Domain and Range of Inverse Functions

Recall

To determine the inverse of a function, interchange the independent and dependent variables of the original function.

Consequentially, we have the following facts about the domain and range of a function and its inverse.

The domain of \(f(x)\) is the range of the inverse of \(f(x)\).

The range of \(f(x)\) is the domain of the inverse of \(f(x)\).


Check Your Understanding 3

Question — Version 1

The table shows all values of the function \(f(x)\). Determine the domain and range of the inverse of \(f(x)\).

\(x\) \(f(x)\)
\(0\) \(3\)
\(3\) \(10\)
\(6\) \(13\)
\(9\) \(21\)
\(12\) \(25\)

Answer — Version 1

\(D_{f^{-1}}=R_f=\{3,~10,~13,~21,~25\}\)

\(R_{f^{-1}}=D_f=\{0,~3,~6,~9,~12\}\)

Feedback — Version 1

Since the domain of the inverse of \(f\) is the range of \(f\):

\(D_{f^{-1}}=R_f=\{3,~10,~13,~21,~25\}\)

Since the range of the inverse of \(f\) is the domain of \(f\):

\(R_{f^{-1}}=D_f=\{0,~3,~6,~9,~12\}\)

Question — Version 2

The table shows all values of the function \(f(x)\).

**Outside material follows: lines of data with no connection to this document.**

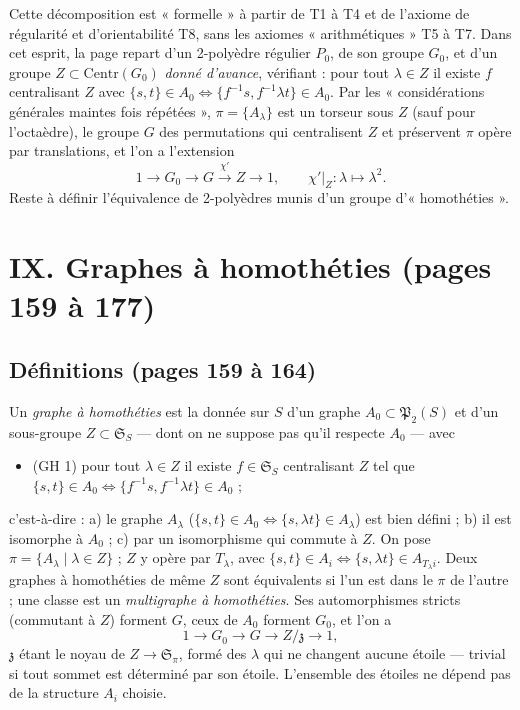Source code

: \documentclass[11pt,a4paper]{article}
\begin{document}
Cette décomposition est « formelle » à partir de T1 à T4 et de l'axiome de
régularité et d'orientabilité T8, sans les axiomes « arithmétiques » T5 à T7.
Dans cet esprit, la page repart d'un 2-polyèdre régulier $P_0$, de son groupe
$G_0$, et d'un groupe $Z \subset \mathrm{Centr}(G_0)$ \emph{donné d'avance},
vérifiant : pour tout $\lambda \in Z$ il existe $f$ centralisant $Z$ avec $\{s,
t\} \in A_0 \iff \{f^{-1}s, f^{-1}\lambda t\} \in A_0$. Par les
« considérations générales maintes fois répétées », $\pi = \{A_\lambda\}$ est un
torseur sous $Z$ (sauf pour l'octaèdre), le groupe $G$ des permutations qui
centralisent $Z$ et préservent $\pi$ opère par translations, et l'on a
l'extension
\[
  1 \longrightarrow G_0 \longrightarrow G \xrightarrow{\ \chi'\ } Z
  \longrightarrow 1 , \qquad \chi'|_Z : \lambda \mapsto \lambda^2 .
\]
Reste à définir l'équivalence de 2-polyèdres munis d'un groupe d'« homothéties ».

\section*{IX. Graphes à homothéties (pages 159 à 177)}

\subsection*{Définitions (pages 159 à 164)}

Un \emph{graphe à homothéties} est la donnée sur $S$ d'un graphe $A_0 \subset
\mathfrak{P}_2(S)$ et d'un sous-groupe $Z \subset \mathfrak{S}_S$ --- dont on
ne suppose pas qu'il respecte $A_0$ --- avec
\begin{itemize}
  \item (GH 1) pour tout $\lambda \in Z$ il existe $f \in \mathfrak{S}_S$
    centralisant $Z$ tel que $\{s, t\} \in A_0 \iff \{f^{-1}s, f^{-1}\lambda t\}
    \in A_0$ ;
\end{itemize}
c'est-à-dire : a) le graphe $A_\lambda$ ($\{s, t\} \in A_0 \iff \{s, \lambda t\}
\in A_\lambda$) est bien défini ; b) il est isomorphe à $A_0$ ; c) par un
isomorphisme qui commute à $Z$. On pose $\pi = \{A_\lambda \mid \lambda \in
Z\}$ ; $Z$ y opère par $T_\lambda$, avec $\{s, t\} \in A_i \iff \{s, \lambda t\}
\in A_{T_\lambda i}$. Deux graphes à homothéties de même $Z$ sont équivalents
si l'un est dans le $\pi$ de l'autre ; une classe est un \emph{multigraphe à
homothéties}. Ses automorphismes stricts (commutant à $Z$) forment $G$, ceux de
$A_0$ forment $G_0$, et l'on a
\[
  1 \longrightarrow G_0 \longrightarrow G \longrightarrow Z/\mathfrak{z}
  \longrightarrow 1 ,
\]
$\mathfrak{z}$ étant le noyau de $Z \to \mathfrak{S}_\pi$, formé des $\lambda$
qui ne changent aucune étoile --- trivial si tout sommet est déterminé par son
étoile. L'ensemble des étoiles ne dépend pas de la structure $A_i$ choisie.
\end{document}

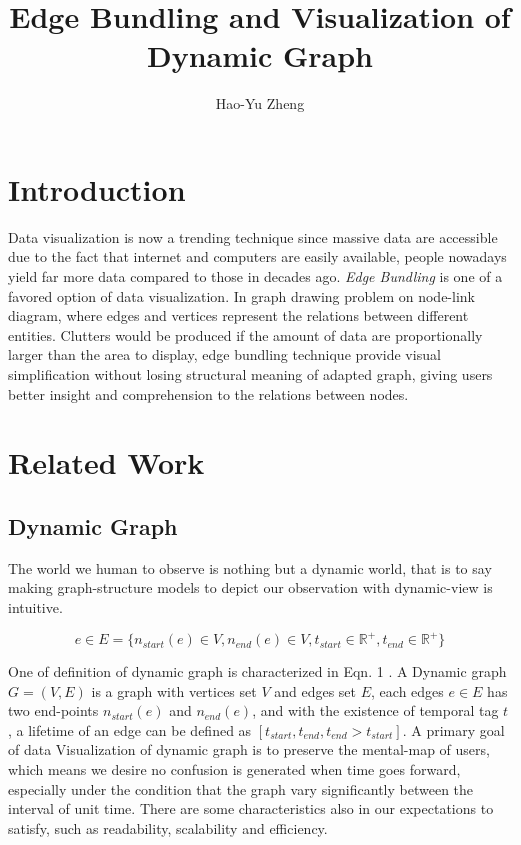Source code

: \documentclass{article}
\title{Edge Bundling and Visualization of Dynamic Graph}
\author{Hao-Yu Zheng }
\date{}
\begin{document}
\maketitle
\begin{abstract}
    
\end{abstract}

\section{Introduction}
Data visualization is now a trending technique since massive data are accessible due to the fact that internet and computers are easily available, people nowadays yield far more data compared to those in decades ago. \emph{Edge Bundling} is one of a favored option of data visualization. In graph drawing problem on node-link diagram, where edges and vertices represent the relations between different entities. Clutters would be produced if the amount of data are proportionally larger than the area to display\cite{TAXONOMY}, edge bundling technique provide visual simplification without losing structural meaning of adapted graph, giving users better insight and comprehension to the relations between nodes.
\par 


\section{Related Work}
\subsection{Dynamic Graph}
The world we human to observe is nothing but a dynamic world, that is to say making graph-structure models to depict our observation with dynamic-view is intuitive.

\begin{equation}
e \in E = \{n_{start}(e) \in V, n_{end}(e) \in V, t_{start} \in \mathbb{R}^+, t_{end}\in\mathbb{R}^+\}
\end{equation}


One of definition of dynamic graph is characterized in Eqn. 1 \cite{BUNDLED_DG} . A Dynamic graph $G = (V,E)$ is a graph with vertices set $V$ and edges set $E$, each edges $e \in E$ has two end-points $n_{start}(e)$ and $n_{end}(e)$, and with the existence of temporal tag $t$, a lifetime of an edge can be defined as $[t_{start},t_{end},t_{end}>t_{start}]$. A primary goal of data Visualization of dynamic graph is to preserve the mental-map of users\cite{SOTA_DG}, which means we desire no confusion is generated when time goes forward, especially under the condition that the graph vary significantly between the interval of unit time. There are some characteristics also in our expectations to satisfy, such as readability, scalability and efficiency. 
\end{document}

Determine the domain and range of the inverse of \(f(x)\).

\(x\) \(f(x)\)
\(0\) \(4\)
\(4\) \(13\)
\(8\) \(14\)
\(12\) \(15\)

Answer — Version 2

\(D_{f^{-1}}=R_f=\{4,~13,~14,~15\}\)

\(R_{f^{-1}}=D_f=\{0,~4,~8,~12\}\)

Feedback — Version 2

Since the domain of the inverse of \(f\) is the range of \(f\):

\(D_{f^{-1}}=R_f=\{4,~13,~14,~15\}\)

Since the range of the inverse of \(f\) is the domain of \(f\):

\(R_{f^{-1}}=D_f=\{0,~4,~8,~12\}\)


Let's continue exploring the domain in range of a function and its inverse.

Example 5

Consider \(f(x)=3x-5\) defined on \(\{x \in \mathbb{R} \mid -1 \le x \le 4\}\). Determine the domain and range of \(f(x)\) and \(f^{-1}(x)\).

Solution

Let's begin with a graph.

\(f(x)=3x-5\) is a linear function with

  • slope \(=3\), and

  • \(y\)-intercept \(=-5\).

We first plot the \(y\)-intercept.

The y-intercept is at the point (0, negative 5).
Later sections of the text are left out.